** Opening Provided data block **

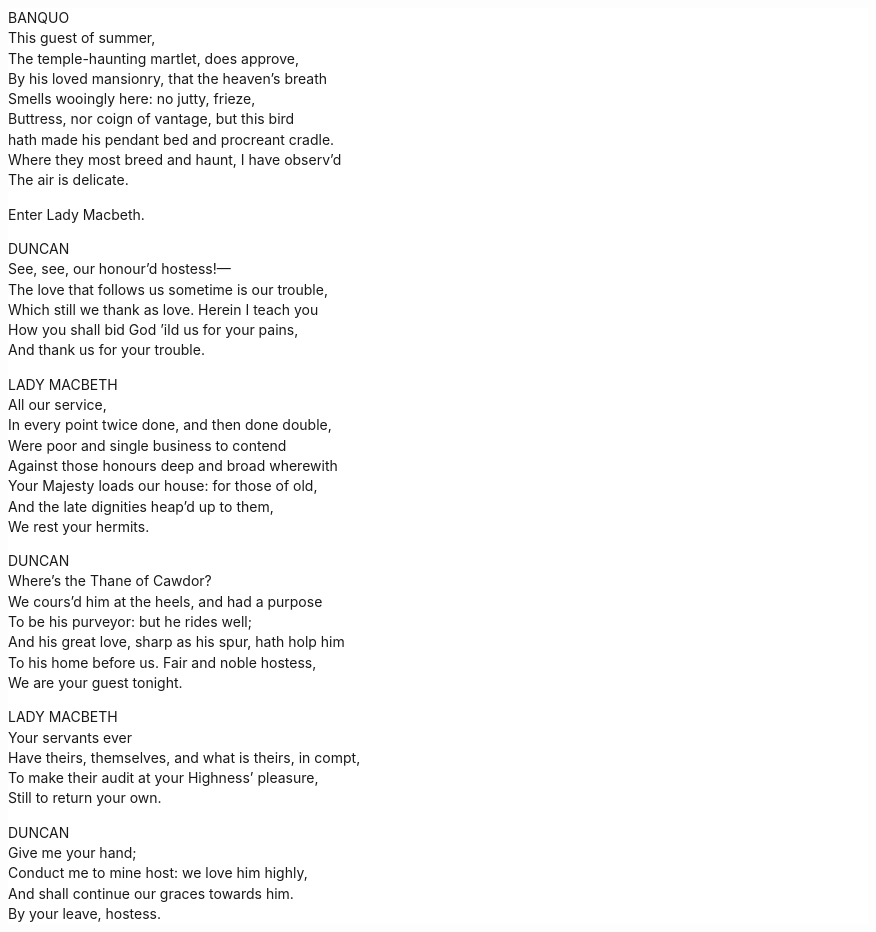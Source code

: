<p class="drama">
<span class="char-name">BANQUO</span><br/>
This guest of summer,<br/>
The temple-haunting martlet, does approve,<br/>
By his loved mansionry, that the heaven’s breath<br/>
Smells wooingly here: no jutty, frieze,<br/>
Buttress, nor coign of vantage, but this bird<br/>
hath made his pendant bed and procreant cradle.<br/>
Where they most breed and haunt, I have observ’d<br/>
The air is delicate.
</p>

<p class="scenedesc">Enter <span class="charname">Lady Macbeth</span>.</p>

<p class="drama">
<span class="char-name">DUNCAN</span><br/>
See, see, our honour’d hostess!—<br/>
The love that follows us sometime is our trouble,<br/>
Which still we thank as love. Herein I teach you<br/>
How you shall bid God ’ild us for your pains,<br/>
And thank us for your trouble.
</p>

<p class="drama">
<span class="char-name">LADY MACBETH</span><br/>
All our service,<br/>
In every point twice done, and then done double,<br/>
Were poor and single business to contend<br/>
Against those honours deep and broad wherewith<br/>
Your Majesty loads our house: for those of old,<br/>
And the late dignities heap’d up to them,<br/>
We rest your hermits.
</p>

<p class="drama">
<span class="char-name">DUNCAN</span><br/>
Where’s the Thane of Cawdor?<br/>
We cours’d him at the heels, and had a purpose<br/>
To be his purveyor: but he rides well;<br/>
And his great love, sharp as his spur, hath holp him<br/>
To his home before us. Fair and noble hostess,<br/>
We are your guest tonight.
</p>

<p class="drama">
<span class="char-name">LADY MACBETH</span><br/>
Your servants ever<br/>
Have theirs, themselves, and what is theirs, in compt,<br/>
To make their audit at your Highness’ pleasure,<br/>
Still to return your own.
</p>

<p class="drama">
<span class="char-name">DUNCAN</span><br/>
Give me your hand;<br/>
Conduct me to mine host: we love him highly,<br/>
And shall continue our graces towards him.<br/>
By your leave, hostess.
</p>
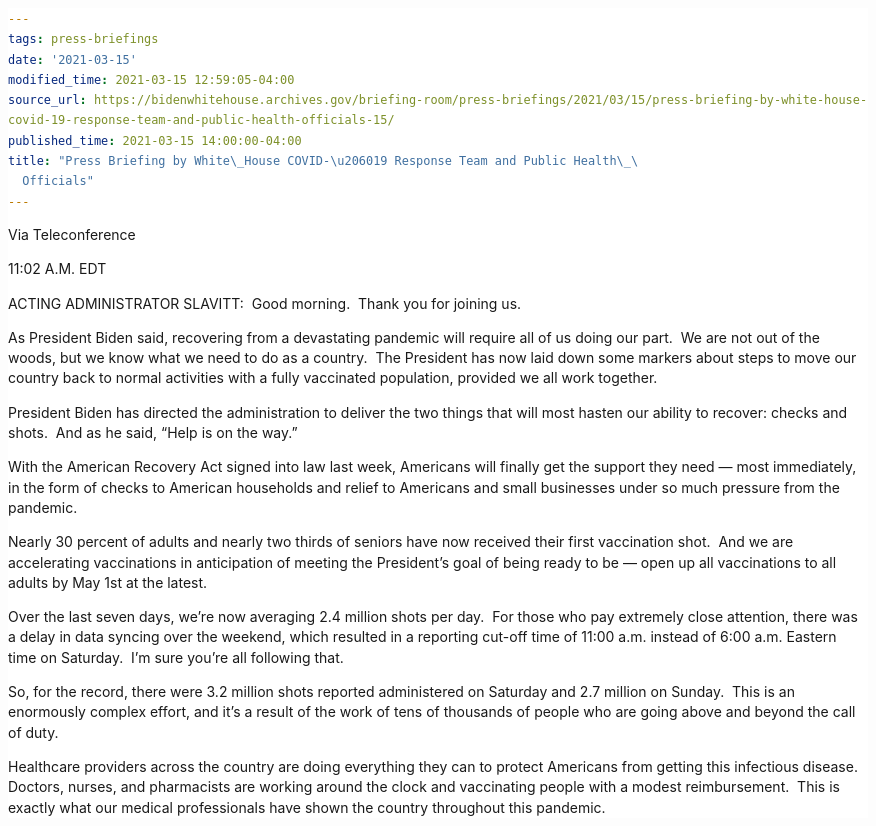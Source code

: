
 ```yaml
---
tags: press-briefings
date: '2021-03-15'
modified_time: 2021-03-15 12:59:05-04:00
source_url: https://bidenwhitehouse.archives.gov/briefing-room/press-briefings/2021/03/15/press-briefing-by-white-house-covid-19-response-team-and-public-health-officials-15/
published_time: 2021-03-15 14:00:00-04:00
title: "Press Briefing by White\_House COVID-\u206019 Response Team and Public Health\_\
  Officials"
---
```

 
Via Teleconference

11:02 A.M. EDT

ACTING ADMINISTRATOR SLAVITT:  Good morning.  Thank you for joining us.

As President Biden said, recovering from a devastating pandemic will
require all of us doing our part.  We are not out of the woods, but we
know what we need to do as a country.  The President has now laid down
some markers about steps to move our country back to normal activities
with a fully vaccinated population, provided we all work together.

President Biden has directed the administration to deliver the two
things that will most hasten our ability to recover: checks and shots. 
And as he said, “Help is on the way.”

With the American Recovery Act signed into law last week, Americans will
finally get the support they need — most immediately, in the form of
checks to American households and relief to Americans and small
businesses under so much pressure from the pandemic.

Nearly 30 percent of adults and nearly two thirds of seniors have now
received their first vaccination shot.  And we are accelerating
vaccinations in anticipation of meeting the President’s goal of being
ready to be — open up all vaccinations to all adults by May 1st at the
latest.

Over the last seven days, we’re now averaging 2.4 million shots per
day.  For those who pay extremely close attention, there was a delay in
data syncing over the weekend, which resulted in a reporting cut-off
time of 11:00 a.m. instead of 6:00 a.m. Eastern time on Saturday.  I’m
sure you’re all following that.

So, for the record, there were 3.2 million shots reported administered
on Saturday and 2.7 million on Sunday.  This is an enormously complex
effort, and it’s a result of the work of tens of thousands of people who
are going above and beyond the call of duty.

Healthcare providers across the country are doing everything they can to
protect Americans from getting this infectious disease.  Doctors,
nurses, and pharmacists are working around the clock and vaccinating
people with a modest reimbursement.  This is exactly what our medical
professionals have shown the country throughout this pandemic.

** Closing Provided data block **

### Work instructions
Repeat the listing word for word, but without its pictures.

### Expected answer
Source code

:<p class="drama">
<span class="char-name">BANQUO</span><br/>
This guest of summer,<br/>
The temple-haunting martlet, does approve,<br/>
By his loved mansionry, that the heaven’s breath<br/>
Smells wooingly here: no jutty, frieze,<br/>
Buttress, nor coign of vantage, but this bird<br/>
hath made his pendant bed and procreant cradle.<br/>
Where they most breed and haunt, I have observ’d<br/>
The air is delicate.
</p>

<p class="scenedesc">Enter <span class="charname">Lady Macbeth</span>.</p>

<p class="drama">
<span class="char-name">DUNCAN</span><br/>
See, see, our honour’d hostess!—<br/>
The love that follows us sometime is our trouble,<br/>
Which still we thank as love. Herein I teach you<br/>
How you shall bid God ’ild us for your pains,<br/>
And thank us for your trouble.
</p>

<p class="drama">
<span class="char-name">LADY MACBETH</span><br/>
All our service,<br/>
In every point twice done, and then done double,<br/>
Were poor and single business to contend<br/>
Against those honours deep and broad wherewith<br/>
Your Majesty loads our house: for those of old,<br/>
And the late dignities heap’d up to them,<br/>
We rest your hermits.
</p>

<p class="drama">
<span class="char-name">DUNCAN</span><br/>
Where’s the Thane of Cawdor?<br/>
We cours’d him at the heels, and had a purpose<br/>
To be his purveyor: but he rides well;<br/>
And his great love, sharp as his spur, hath holp him<br/>
To his home before us. Fair and noble hostess,<br/>
We are your guest tonight.
</p>

<p class="drama">
<span class="char-name">LADY MACBETH</span><br/>
Your servants ever<br/>
Have theirs, themselves, and what is theirs, in compt,<br/>
To make their audit at your Highness’ pleasure,<br/>
Still to return your own.
</p>

<p class="drama">
<span class="char-name">DUNCAN</span><br/>
Give me your hand;<br/>
Conduct me to mine host: we love him highly,<br/>
And shall continue our graces towards him.<br/>
By your leave, hostess.
</p>
Source code

:
 ```yaml
---
tags: press-briefings
date: '2021-03-15'
modified_time: 2021-03-15 12:59:05-04:00
source_url: https://bidenwhitehouse.archives.gov/briefing-room/press-briefings/2021/03/15/press-briefing-by-white-house-covid-19-response-team-and-public-health-officials-15/
published_time: 2021-03-15 14:00:00-04:00
title: "Press Briefing by White\_House COVID-\u206019 Response Team and Public Health\_\
  Officials"
---
```

 
Via Teleconference

11:02 A.M. EDT

ACTING ADMINISTRATOR SLAVITT:  Good morning.  Thank you for joining us.

As President Biden said, recovering from a devastating pandemic will
require all of us doing our part.  We are not out of the woods, but we
know what we need to do as a country.  The President has now laid down
some markers about steps to move our country back to normal activities
with a fully vaccinated population, provided we all work together.

President Biden has directed the administration to deliver the two
things that will most hasten our ability to recover: checks and shots. 
And as he said, “Help is on the way.”

With the American Recovery Act signed into law last week, Americans will
finally get the support they need — most immediately, in the form of
checks to American households and relief to Americans and small
businesses under so much pressure from the pandemic.

Nearly 30 percent of adults and nearly two thirds of seniors have now
received their first vaccination shot.  And we are accelerating
vaccinations in anticipation of meeting the President’s goal of being
ready to be — open up all vaccinations to all adults by May 1st at the
latest.

Over the last seven days, we’re now averaging 2.4 million shots per
day.  For those who pay extremely close attention, there was a delay in
data syncing over the weekend, which resulted in a reporting cut-off
time of 11:00 a.m. instead of 6:00 a.m. Eastern time on Saturday.  I’m
sure you’re all following that.

So, for the record, there were 3.2 million shots reported administered
on Saturday and 2.7 million on Sunday.  This is an enormously complex
effort, and it’s a result of the work of tens of thousands of people who
are going above and beyond the call of duty.

Healthcare providers across the country are doing everything they can to
protect Americans from getting this infectious disease.  Doctors,
nurses, and pharmacists are working around the clock and vaccinating
people with a modest reimbursement.  This is exactly what our medical
professionals have shown the country throughout this pandemic.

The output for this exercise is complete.